Sunday, August 3, 2014
Review of THE ENTREPRENEUR MIND
Born in 1979, currently the CEO of Atlanta’s Johnson Media Inc., which he founded, Kevin D. Johnson had already established several successful enterprises while still in his twenties. In his book, Johnson offers the would-be entrepreneur 100 guidelines, complete with apt quotations, and enriched by his personal experience, expressed candidly.
I liked his comment that going into business to make money is like getting married to get sex. To succeed, one needs more admirable motives. He’s not big on “follow your passion” nor “become your own boss,” either. Rather, become an entrepreneur if you want to provide goods and services that others value and if you get real pleasure out of doing so. The money will likely follow.
He writes well– clearly, interestingly, with many supporting quotes and examples. Neither overly modest nor unwilling to share his failures, Johnson presents some hard truths, including that the entrepreneur has got to be wiling to put his business ahead of his family. Talk about not being politically correct!
Fortunately, he married a woman in synch with his lifestyle. Surprisingly to me, they have a mortgage. Though it is a form of financial diversification, when you owe money, you are less secure than when you do not. You have to be willing to take risks, Johnson notes, and he has been rich and nearly broke within the last decade or so. It will be interesting to see whether he continues his well-earned winning streak or runs into circumstances that even diligence and talent cannot overcome.

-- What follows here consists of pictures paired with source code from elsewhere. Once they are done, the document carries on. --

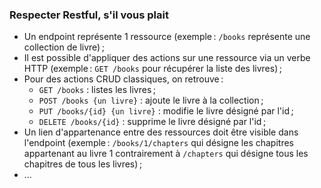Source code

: ### Respecter Restful, s'il vous plait

- Un endpoint représente 1 ressource (exemple : `/books` représente une collection de livre) ;
- Il est possible d'appliquer des actions sur une ressource via un verbe HTTP 
(exemple : `GET /books` pour récupérer la liste des livres) ;
- Pour des actions CRUD classiques, on retrouve :
  - `GET /books` : listes les livres ;
  - `POST /books {un livre}` : ajoute le livre à la collection ;
  - `PUT /books/{id} {un livre}` : modifie le livre désigné par l'id ;
  - `DELETE /books/{id}` : supprime le livre désigné par l'id ;
- Un lien d'appartenance entre des ressources doit être visible dans l'endpoint
(exemple : `/books/1/chapters` qui désigne les chapitres appartenant au livre 1 
contrairement à `/chapters` qui désigne tous les chapitres de tous les livres) ;
- ...
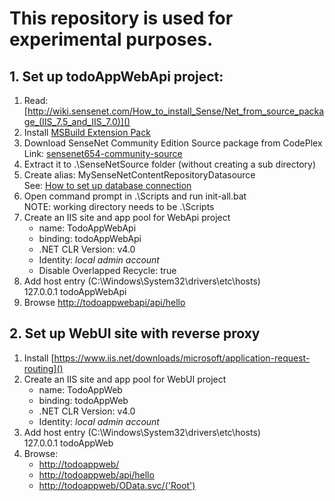# This repository is used for experimental purposes.

## 1. Set up todoAppWebApi project:
1. Read: [http://wiki.sensenet.com/How_to_install_Sense/Net_from_source_package_(IIS_7.5_and_IIS_7.0)]()
2. Install [MSBuild Extension Pack](http://www.msbuildextensionpack.com)
3. Download SenseNet Community Edition Source package from CodePlex
<br />Link: [sensenet654-community-source](http://sensenet.codeplex.com/downloads/get/1586700)
4. Extract it to .\SenseNetSource folder (without creating a sub directory)
5. Create alias: MySenseNetContentRepositoryDatasource
<br />See: [How to set up database connection](http://wiki.sensenet.com/How_to_install_Sense/Net_from_source_package_(IIS_7.5_and_IIS_7.0)#5._Set_up_database_connection)
6. Open command prompt in .\Scripts and run init-all.bat
<br /> NOTE: working directory needs to be .\Scripts
7. Create an IIS site and app pool for WebApi project
    * name: TodoAppWebApi
    * binding: todoAppWebApi
    * .NET CLR Version: v4.0
    * Identity: *local admin account*
    * Disable Overlapped Recycle: true
8. Add host entry (C:\Windows\System32\drivers\etc\hosts)
<br />127.0.0.1 todoAppWebApi
9. Browse [http://todoappwebapi/api/hello]()

## 2. Set up WebUI site with reverse proxy
1. Install [https://www.iis.net/downloads/microsoft/application-request-routing]()
2. Create an IIS site and app pool for WebUI project
    * name: TodoAppWeb
    * binding: todoAppWeb
    * .NET CLR Version: v4.0
    * Identity: *local admin account*
3. Add host entry (C:\Windows\System32\drivers\etc\hosts)
<br />127.0.0.1 todoAppWeb
4. Browse:
    * [http://todoappweb/]()
    * [http://todoappweb/api/hello]()
    * [http://todoappweb/OData.svc/('Root')]()
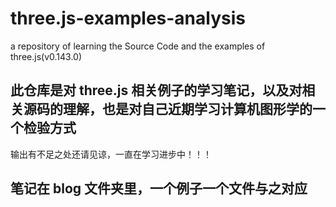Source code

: # three.js-examples-analysis
a repository of learning the Source Code and the examples of three.js(v0.143.0)

## 此仓库是对 three.js 相关例子的学习笔记，以及对相关源码的理解，也是对自己近期学习计算机图形学的一个检验方式
输出有不足之处还请见谅，一直在学习进步中！！！


## 笔记在 blog 文件夹里，一个例子一个文件与之对应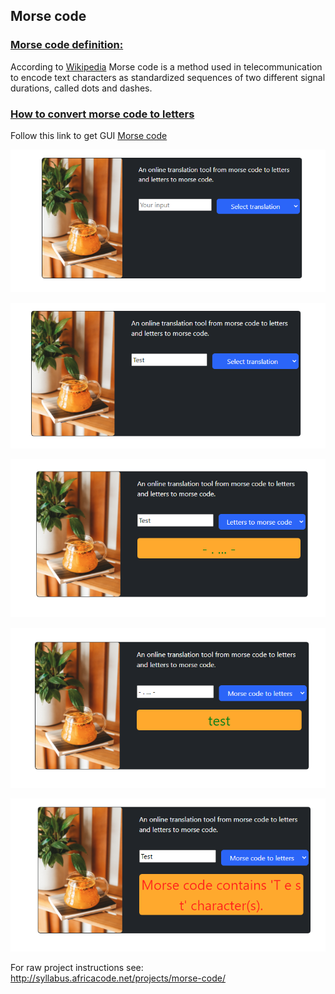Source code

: ## Morse code

### <ins>Morse code definition: </ins>


According to [Wikipedia](https://en.wikipedia.org/wiki/Morse_code) Morse code is a method used in telecommunication to encode text characters as standardized sequences of two different signal durations, called dots and dashes.

### <ins> How to convert morse code to letters </ins> 

Follow this link to get GUI [Morse code](https://tshimangadzo.github.io/projects/morsecode/index.html)

![alt text](https://github.com/Tshimangadzo/tshimangadzo.github.io/blob/main/projects/morsecode/images/Capture.PNG)

![alt text](https://github.com/Tshimangadzo/tshimangadzo.github.io/blob/main/projects/morsecode/images/Capture1.PNG)

![alt text](https://github.com/Tshimangadzo/tshimangadzo.github.io/blob/main/projects/morsecode/images/Capture3.PNG)

![alt text](https://github.com/Tshimangadzo/tshimangadzo.github.io/blob/main/projects/morsecode/images/Capture4.PNG)

![alt text](https://github.com/Tshimangadzo/tshimangadzo.github.io/blob/main/projects/morsecode/images/f1.PNG)

For raw project instructions see: http://syllabus.africacode.net/projects/morse-code/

Johnson’s success is at a scale that puts him within reach of many potential readers. He has multi-million-dollar success rather than mega-million dollar triumphs, much less the billion-dollar riches of Facebook’s Mark Zuckerberg or of the founders of Microsoft, Apple, Netflix, Amazon, etc. If his level is hard for us to reach, it is not out of sight. His advice is relevant to the would-be captain of industry during those early years when such captaincy is just a distant goal.
Sub-titled “100 Essential Beliefs, Characteristics, and Habits of Elite Entrepreneurs,“ his book delivers as promised. The 100 topics are categorized within seven chapters: Strategy, Education, People, Finance, Marketing & Sales, Leadership, and Motivation.
Some of my favorites from the 100 are: Think Big; Create New Markets; Build a Company That Is Systems-Dependent, Not People-Dependent; Ask for Help; Business Comes First, Family Second; Hire a Good Lawyer; The Business Plan is Overrated; Fire Your Worst Customers; Technology is an Opportunity, Not a Threat; Always Follow Up; Failure Doesn’t Kill You; An Idea’s Execution, Not Its Uniqueness, Yields Success; Don’t Underestimate Your Competition; School Is Not Necessarily Education; Spend the Majority of Your Time with People Smarter than You; People Don’t Only Work for Money; Get the Right Mentor; A Check in Hand Means Nothing; The Biggest Investment in Your Company Is Yours; Your Customer Is Your Boss; Networking Isn’t All About You; Act in Spite of How You Feel; Make Difficult Sacrifices; You Are Excited When Monday Morning Arrives; You Are Disappointed When Friday Arrives; You Feel Unequaled Joy When Your Idea Becomes Reality.
The book ends with some valuable contact information for Kevin D. Johnson: at Twitter, he is @BizWizKevin; his email is firstname.lastname@example.org; not surprisingly, his web site is TheEntrepreneurMind.com.
Mr. Johnson knew he wanted to be a businessman from early on, once he found he was too vertically challenged to make it into the National Basketball Association, even as a point guard. He now has the NBA as one of his premier accounts. He convinced me, however, that this is a route I was glad I had not taken: too much work, too many trivial issues, more stress than I would want. Still, he has hobnobbed with interesting people and seems to have enjoyed his choices.
The audience for this book should be those who want to understand successful businessmen and those who are entrepreneurs or are thinking of running their own businesses.